### The data
----------------
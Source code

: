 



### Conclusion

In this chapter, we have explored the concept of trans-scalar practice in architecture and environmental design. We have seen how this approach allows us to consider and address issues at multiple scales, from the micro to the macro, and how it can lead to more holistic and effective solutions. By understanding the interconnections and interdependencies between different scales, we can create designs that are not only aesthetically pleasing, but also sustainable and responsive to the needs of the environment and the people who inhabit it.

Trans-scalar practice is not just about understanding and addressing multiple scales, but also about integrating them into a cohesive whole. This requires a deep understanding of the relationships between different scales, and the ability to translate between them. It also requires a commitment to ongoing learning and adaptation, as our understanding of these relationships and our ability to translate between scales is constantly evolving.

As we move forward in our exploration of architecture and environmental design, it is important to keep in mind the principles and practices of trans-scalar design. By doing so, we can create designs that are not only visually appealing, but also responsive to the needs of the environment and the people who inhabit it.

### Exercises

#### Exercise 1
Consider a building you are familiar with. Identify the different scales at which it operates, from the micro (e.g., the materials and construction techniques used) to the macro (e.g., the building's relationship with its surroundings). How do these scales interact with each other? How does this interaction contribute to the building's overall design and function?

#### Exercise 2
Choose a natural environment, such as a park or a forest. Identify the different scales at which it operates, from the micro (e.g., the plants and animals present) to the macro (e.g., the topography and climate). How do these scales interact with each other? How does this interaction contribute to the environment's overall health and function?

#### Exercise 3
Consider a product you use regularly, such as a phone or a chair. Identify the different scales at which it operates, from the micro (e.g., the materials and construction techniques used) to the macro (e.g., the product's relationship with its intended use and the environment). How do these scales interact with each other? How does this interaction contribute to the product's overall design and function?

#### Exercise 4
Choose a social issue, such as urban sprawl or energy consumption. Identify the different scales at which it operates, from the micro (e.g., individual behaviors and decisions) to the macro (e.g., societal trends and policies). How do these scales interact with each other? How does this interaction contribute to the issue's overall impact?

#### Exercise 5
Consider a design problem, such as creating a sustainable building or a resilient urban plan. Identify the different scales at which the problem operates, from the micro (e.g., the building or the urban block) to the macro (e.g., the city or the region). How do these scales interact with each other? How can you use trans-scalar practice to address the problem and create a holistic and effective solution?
----------------
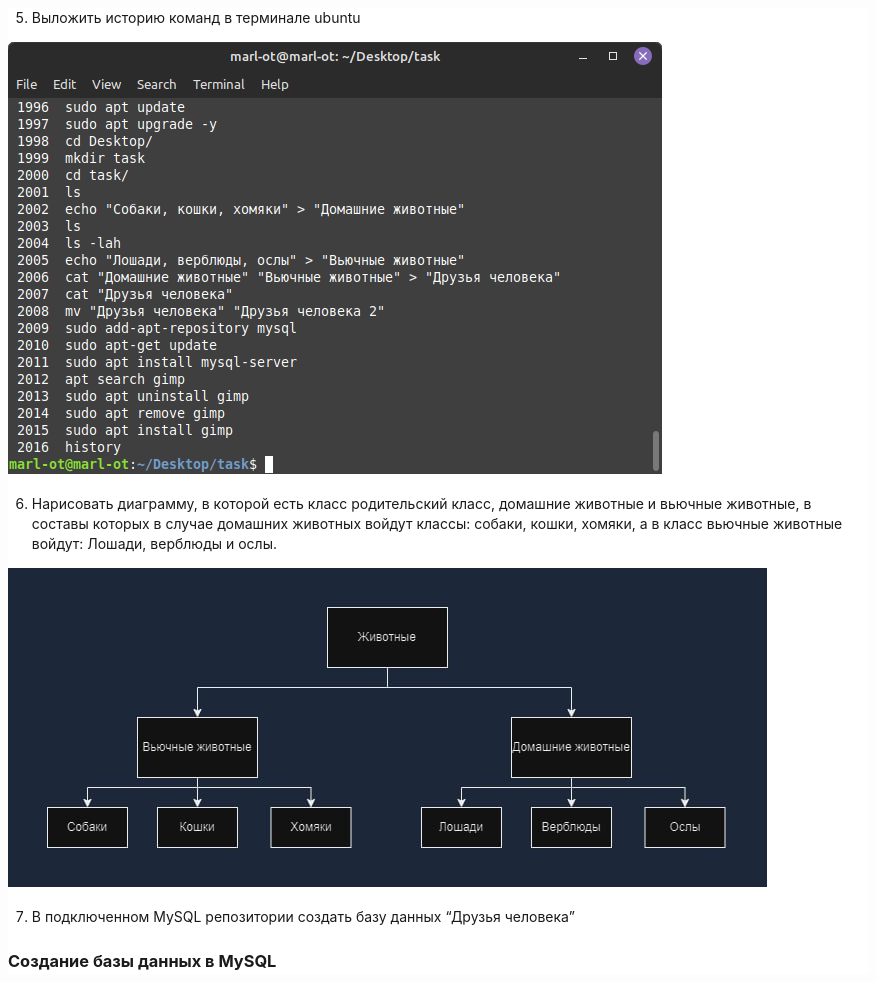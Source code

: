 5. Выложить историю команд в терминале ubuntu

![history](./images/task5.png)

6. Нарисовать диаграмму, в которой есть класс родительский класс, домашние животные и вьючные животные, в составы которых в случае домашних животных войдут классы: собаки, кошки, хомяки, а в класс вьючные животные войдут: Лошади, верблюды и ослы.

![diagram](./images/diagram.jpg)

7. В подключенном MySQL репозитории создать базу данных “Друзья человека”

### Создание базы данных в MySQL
----------------
### What is expected
When the line with "### Exercises" is reached in the data above, begin copying, and stop after the line with "#### Exercise 4"; copy each line exactly, both ends included.

### Exercise output
### Exercises

#### Exercise 1
Consider a building you are familiar with. Identify the different scales at which it operates, from the micro (e.g., the materials and construction techniques used) to the macro (e.g., the building's relationship with its surroundings). How do these scales interact with each other? How does this interaction contribute to the building's overall design and function?

#### Exercise 2
Choose a natural environment, such as a park or a forest. Identify the different scales at which it operates, from the micro (e.g., the plants and animals present) to the macro (e.g., the topography and climate). How do these scales interact with each other? How does this interaction contribute to the environment's overall health and function?

#### Exercise 3
Consider a product you use regularly, such as a phone or a chair. Identify the different scales at which it operates, from the micro (e.g., the materials and construction techniques used) to the macro (e.g., the product's relationship with its intended use and the environment). How do these scales interact with each other? How does this interaction contribute to the product's overall design and function?

#### Exercise 4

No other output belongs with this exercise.